Zelda reads all your letters but regrets that she cannot answer them all personally

My daughter verbally abuses me 

I am 62 and cry myself to sleep most nights. Our 35-year-old daughter and her fiancé still live with my husband and me, even though they both have good jobs. She is now pregnant and I thought that they would be looking for somewhere to rent. When I informed my husband, he immediately said that she should buy, not rent, which they can’t afford. Now I am told that they are going to stay here with the baby. For the past six months I have had nothing but verbal abuse from my daughter. She swears at me and says things like, ‘Let’s hope I don’t turn out like you.’ Once, she got angry with me and threw a plate of food on the floor. She dumps her dirty washing, plates and glasses outside her room. I have tried talking to my husband about how she treats me, but he always takes her side. I have started sleeping on the sofa in the sitting room as I am having problems with the stairs. Now my daughter wants to move into my bedroom. What should I do?

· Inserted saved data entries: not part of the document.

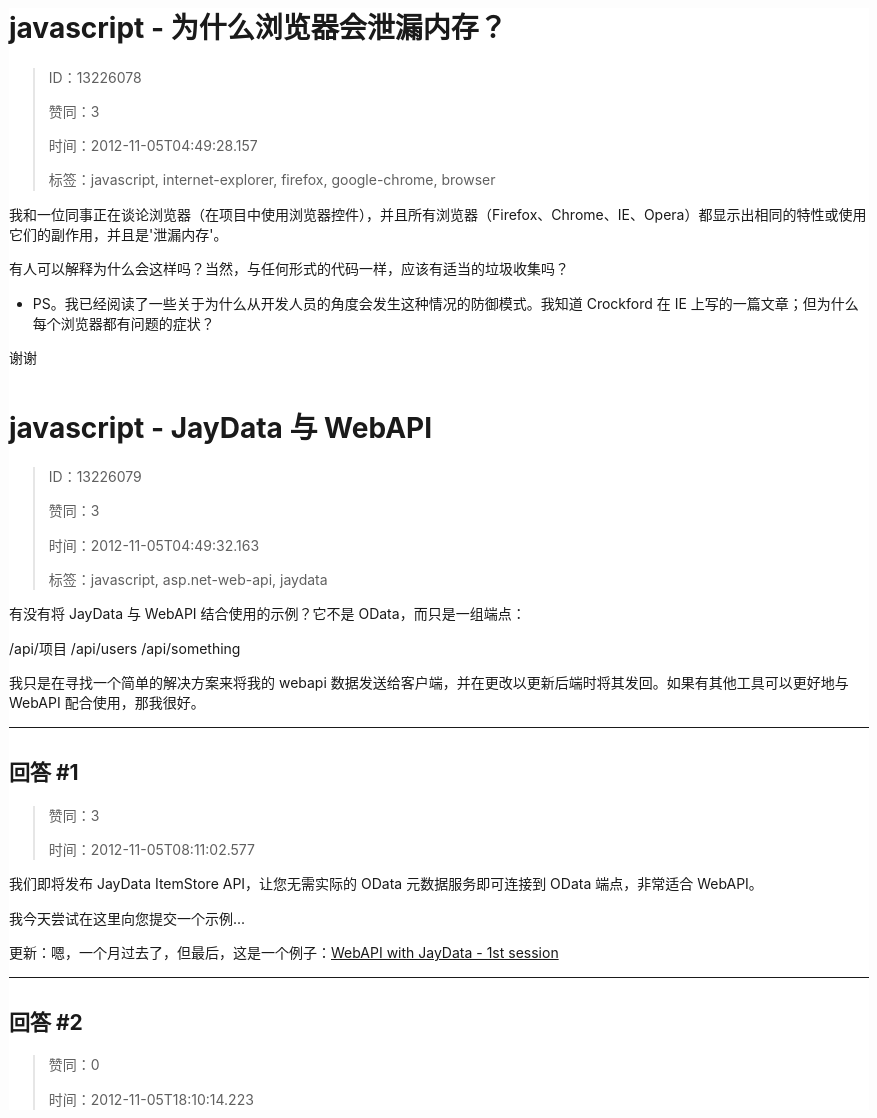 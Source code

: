 # javascript - 为什么浏览器会泄漏内存？

> ID：13226078
> 
> 赞同：3
> 
> 时间：2012-11-05T04:49:28.157
> 
> 标签：javascript, internet-explorer, firefox, google-chrome, browser

我和一位同事正在谈论浏览器（在项目中使用浏览器控件），并且所有浏览器（Firefox、Chrome、IE、Opera）都显示出相同的特性或使用它们的副作用，并且是'泄漏内存'。

有人可以解释为什么会这样吗？当然，与任何形式的代码一样，应该有适当的垃圾收集吗？

*   PS。我已经阅读了一些关于为什么从开发人员的角度会发生这种情况的防御模式。我知道 Crockford 在 IE 上写的一篇文章；但为什么每个浏览器都有问题的症状？

谢谢

# javascript - JayData 与 WebAPI

> ID：13226079
> 
> 赞同：3
> 
> 时间：2012-11-05T04:49:32.163
> 
> 标签：javascript, asp.net-web-api, jaydata

有没有将 JayData 与 WebAPI 结合使用的示例？它不是 OData，而只是一组端点：

/api/项目 /api/users /api/something

我只是在寻找一个简单的解决方案来将我的 webapi 数据发送给客户端，并在更改以更新后端时将其发回。如果有其他工具可以更好地与 WebAPI 配合使用，那我很好。

* * *

## 回答 #1

> 赞同：3
> 
> 时间：2012-11-05T08:11:02.577

我们即将发布 JayData ItemStore API，让您无需实际的 OData 元数据服务即可连接到 OData 端点，非常适合 WebAPI。

我今天尝试在这里向您提交一个示例...

更新：嗯，一个月过去了，但最后，这是一个例子：[WebAPI with JayData - 1st session](http://jaydata.org/blog/how-to-use-jaydata-with-asp.net-web-api---i)

* * *

## 回答 #2

> 赞同：0
> 
> 时间：2012-11-05T18:10:14.223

I am sorry that your daughter is being abusive to you, but I am also concerned that your husband is not supporting you. Her behaviour is unacceptable and if he, gently but firmly, helped you to stand up to her, it could make a real difference. Has she always been difficult? Anxiety and depression can make people angry and she may have other mental health issues. Start by telling your husband that you are unhappy, that you are not prepared to put up with this any longer and you want them to move out. Ideally, you should both talk to her and her fiancé together. Ask her if she is worried about how the baby will change her life and whether this is making her upset with you. Say that with a new baby on the way, they need to find their own place before it arrives, but that you will help her with your new grandchild. For family counselling and further support, contact Relate (, 0300 100 1234) and Family Lives (, 0808 800 2222). If your husband’s attitude does not change, I wonder if you want to stay in this marriage.

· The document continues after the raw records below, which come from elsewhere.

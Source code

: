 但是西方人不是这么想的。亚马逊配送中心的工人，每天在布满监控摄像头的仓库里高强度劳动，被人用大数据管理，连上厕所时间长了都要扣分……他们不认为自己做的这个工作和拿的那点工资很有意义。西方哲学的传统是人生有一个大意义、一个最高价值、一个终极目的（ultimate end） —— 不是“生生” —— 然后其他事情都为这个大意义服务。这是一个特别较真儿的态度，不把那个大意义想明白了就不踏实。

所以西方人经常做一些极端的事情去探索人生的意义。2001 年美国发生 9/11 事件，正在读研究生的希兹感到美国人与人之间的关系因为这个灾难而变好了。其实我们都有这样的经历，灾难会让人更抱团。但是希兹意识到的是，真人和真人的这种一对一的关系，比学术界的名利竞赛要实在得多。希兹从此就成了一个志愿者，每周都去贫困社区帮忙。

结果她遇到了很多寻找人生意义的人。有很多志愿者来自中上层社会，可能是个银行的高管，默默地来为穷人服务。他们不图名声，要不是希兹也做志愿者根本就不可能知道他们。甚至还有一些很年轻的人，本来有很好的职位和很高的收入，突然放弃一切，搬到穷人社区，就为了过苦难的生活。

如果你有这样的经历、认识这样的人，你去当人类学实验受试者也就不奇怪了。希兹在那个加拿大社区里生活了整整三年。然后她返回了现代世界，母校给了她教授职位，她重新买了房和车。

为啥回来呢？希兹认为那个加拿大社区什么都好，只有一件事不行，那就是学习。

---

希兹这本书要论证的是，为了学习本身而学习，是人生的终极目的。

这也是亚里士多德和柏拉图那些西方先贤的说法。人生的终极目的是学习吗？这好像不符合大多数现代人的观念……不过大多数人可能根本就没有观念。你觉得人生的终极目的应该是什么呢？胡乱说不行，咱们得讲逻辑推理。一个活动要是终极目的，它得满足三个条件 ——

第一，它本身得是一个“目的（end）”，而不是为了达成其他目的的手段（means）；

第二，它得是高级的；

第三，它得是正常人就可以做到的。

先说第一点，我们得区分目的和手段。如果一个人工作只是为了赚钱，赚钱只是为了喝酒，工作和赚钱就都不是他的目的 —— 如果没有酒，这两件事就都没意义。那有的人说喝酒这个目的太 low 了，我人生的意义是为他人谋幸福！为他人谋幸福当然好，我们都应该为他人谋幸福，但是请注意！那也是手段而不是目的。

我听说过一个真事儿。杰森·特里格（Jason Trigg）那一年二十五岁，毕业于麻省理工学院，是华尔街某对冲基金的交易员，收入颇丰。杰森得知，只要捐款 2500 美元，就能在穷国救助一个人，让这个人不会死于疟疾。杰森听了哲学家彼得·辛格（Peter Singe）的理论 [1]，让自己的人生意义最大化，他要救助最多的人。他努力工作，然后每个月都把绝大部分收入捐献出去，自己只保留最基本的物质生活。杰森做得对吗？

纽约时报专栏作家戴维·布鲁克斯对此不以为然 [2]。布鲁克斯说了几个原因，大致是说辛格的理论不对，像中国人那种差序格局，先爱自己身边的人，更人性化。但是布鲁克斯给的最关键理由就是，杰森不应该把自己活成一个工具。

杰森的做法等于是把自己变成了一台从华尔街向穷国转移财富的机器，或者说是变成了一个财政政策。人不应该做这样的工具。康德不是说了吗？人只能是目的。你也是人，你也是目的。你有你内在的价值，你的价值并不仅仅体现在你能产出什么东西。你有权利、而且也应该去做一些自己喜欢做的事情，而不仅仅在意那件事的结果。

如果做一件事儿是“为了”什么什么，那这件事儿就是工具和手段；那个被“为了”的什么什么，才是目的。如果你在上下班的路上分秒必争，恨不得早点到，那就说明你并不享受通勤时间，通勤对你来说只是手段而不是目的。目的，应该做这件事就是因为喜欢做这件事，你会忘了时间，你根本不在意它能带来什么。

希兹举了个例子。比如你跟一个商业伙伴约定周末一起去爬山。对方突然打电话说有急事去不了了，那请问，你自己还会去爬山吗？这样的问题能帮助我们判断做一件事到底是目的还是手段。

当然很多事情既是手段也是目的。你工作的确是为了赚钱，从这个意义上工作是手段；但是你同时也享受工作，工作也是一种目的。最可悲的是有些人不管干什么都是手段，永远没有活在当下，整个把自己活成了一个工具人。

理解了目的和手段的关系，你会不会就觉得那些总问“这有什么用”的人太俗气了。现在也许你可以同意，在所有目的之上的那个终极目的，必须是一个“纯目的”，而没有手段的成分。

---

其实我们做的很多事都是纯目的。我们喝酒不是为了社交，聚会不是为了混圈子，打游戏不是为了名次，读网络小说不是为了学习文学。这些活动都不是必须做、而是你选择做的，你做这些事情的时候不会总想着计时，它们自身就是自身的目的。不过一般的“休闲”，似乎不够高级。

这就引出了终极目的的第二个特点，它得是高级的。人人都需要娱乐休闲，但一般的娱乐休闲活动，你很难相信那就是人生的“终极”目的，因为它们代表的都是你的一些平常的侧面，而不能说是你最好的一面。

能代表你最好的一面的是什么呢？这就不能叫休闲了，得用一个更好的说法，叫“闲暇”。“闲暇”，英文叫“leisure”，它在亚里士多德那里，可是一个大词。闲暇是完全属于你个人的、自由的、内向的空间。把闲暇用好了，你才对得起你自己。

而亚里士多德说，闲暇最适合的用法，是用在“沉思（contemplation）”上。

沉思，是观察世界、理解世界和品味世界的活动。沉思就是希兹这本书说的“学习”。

I can’t cope with his jealousy 

My boyfriend’s jealousy is causing huge problems. Recently, I visited where I used to live and stayed with my ex – our relationship finished three years ago and he has a new girlfriend, but I told my current boyfriend that I was staying with an old girlfriend of mine. While I was away, he rang her and found out that I was not there. Now he is giving me absolute hell for staying with my ex. He constantly checks my phone and emails and stands around when I am on my mobile. He invades my privacy all the time. Is there any hope for the future or should I leave him?

It was foolish of you to lie, but if your boyfriend has always been insecure and jealous, this would have made it even worse. If you had admitted that you stayed with your ex, but that nothing had happened and you were truly sorry for lying, then you might have put this behind you. But because he is insecure, the problem lingers. The trouble with a jealous person is that they often have an inferiority complex and they tend to fear that the person they love will leave them. Sadly, this often proves to be the case because their jealous behaviour drives the other person away. Tell him how much you regret lying, but if he can’t trust you and he keeps checking everything, then this relationship does not have a future. If his behaviour does not change then you need to end it. 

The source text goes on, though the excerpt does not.